• _TASK INSTRUCTIONS_: From the data that follows, report how many lines hold the string "directory", giving only the number.

• _INFORMATION PROVIDED_:
BEGIN

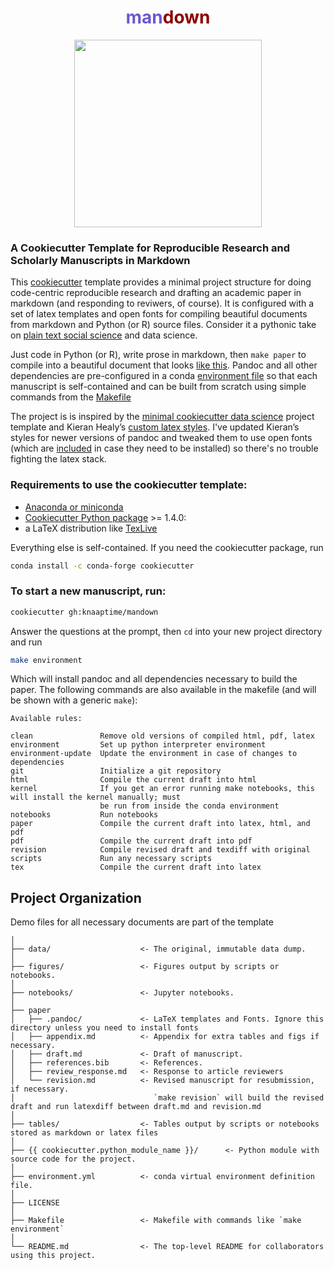 <h1 align="center"><span style="color:SlateBlue">man</span><span style="color:DarkRed">down</span></h1>

<p align="center">
<img height=300 src='https://user-images.githubusercontent.com/4213368/73036198-a3a9f200-3dff-11ea-8fb9-3ec91c9939b3.png'>
</p>

### A Cookiecutter Template for Reproducible Research and Scholarly Manuscripts in Markdown


This [cookiecutter](https://github.com/cookiecutter/cookiecutter) template provides a minimal project structure for doing code-centric reproducible research and drafting an academic paper in markdown (and responding to reviwers, of course). It is configured with a set of latex templates and open fonts for compiling beautiful documents from markdown and Python (or R) source files. Consider it a pythonic take on [plain text social science](http://plain-text.co/) and data science.

Just code in Python (or R), write prose in markdown, then `make paper` to compile into a beautiful document that looks [like this](https://knaaptime.com/papers/pdfs/gentrification_markov.pdf?pdf=machine). Pandoc and all other dependencies are pre-configured in a conda [environment file](https://github.com/knaaptime/mandown/blob/master/%7B%7B%20cookiecutter.repo_name%20%7D%7D/environment.yml) so that each manuscript is self-contained and can be built from scratch using simple commands from the [Makefile](https://github.com/knaaptime/mandown/blob/master/%7B%7B%20cookiecutter.repo_name%20%7D%7D/Makefile)

The project is is inspired by the
[minimal cookiecutter data science](https://github.com/hgrif/cookiecutter-ds-python) project template
and Kieran Healy’s [custom latex styles](https://github.com/kjhealy/latex-custom-kjh). I've
updated Kieran’s styles for newer versions of pandoc and tweaked them to use open fonts (which are [included](https://github.com/knaaptime/cookiecutter-academic-python/tree/master/%7B%7B%20cookiecutter.repo_name%20%7D%7D/paper/.pandoc/fonts)
in case they need to be installed) so there's no trouble fighting the latex stack. 

### Requirements to use the cookiecutter template:

 - [Anaconda or miniconda](https://www.anaconda.com/distribution/)
 - [Cookiecutter Python package](http://cookiecutter.readthedocs.org/en/latest/installation.html) >= 1.4.0:
- a LaTeX distribution like [TexLive](https://www.tug.org/texlive/)

Everything else is self-contained. If you need the cookiecutter package, run
``` bash
conda install -c conda-forge cookiecutter
```

### To start a new manuscript, run:

```bash
cookiecutter gh:knaaptime/mandown
```

Answer the questions at the prompt, then `cd` into your new project directory and run

```bash
make environment
```
Which will install pandoc and all dependencies necessary to build the paper. The following commands are also available in the makefile (and will be shown with a generic `make`):

```
Available rules:

clean               Remove old versions of compiled html, pdf, latex
environment         Set up python interpreter environment
environment-update  Update the environment in case of changes to dependencies
git                 Initialize a git repository
html                Compile the current draft into html
kernel              If you get an error running make notebooks, this will install the kernel manually; must
                    be run from inside the conda environment
notebooks           Run notebooks
paper               Compile the current draft into latex, html, and pdf
pdf                 Compile the current draft into pdf
revision            Compile revised draft and texdiff with original
scripts             Run any necessary scripts
tex                 Compile the current draft into latex
```


## Project Organization

Demo files for all necessary documents are part of the template

    │
    ├── data/                    <- The original, immutable data dump. 
    │
    ├── figures/                 <- Figures output by scripts or notebooks.
    │
    ├── notebooks/               <- Jupyter notebooks.
    │
    ├── paper
    │   ├── .pandoc/             <- LaTeX templates and Fonts. Ignore this directory unless you need to install fonts
    │   ├── appendix.md          <- Appendix for extra tables and figs if necessary.
    │   ├── draft.md             <- Draft of manuscript.
    │   ├── references.bib       <- References.
    │   ├── review_response.md   <- Response to article reviewers
    │   └── revision.md          <- Revised manuscript for resubmission, if necessary.
    │                               `make revision` will build the revised draft and run latexdiff between draft.md and revision.md
    │
    ├── tables/                  <- Tables output by scripts or notebooks stored as markdown or latex files
    │
    ├── {{ cookiecutter.python_module_name }}/      <- Python module with source code for the project.
    │
    ├── environment.yml          <- conda virtual environment definition file.
    │
    ├── LICENSE
    │
    ├── Makefile                 <- Makefile with commands like `make environment`
    │
    └── README.md                <- The top-level README for collaborators using this project.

END

• _WRITTEN ANSWER_: 2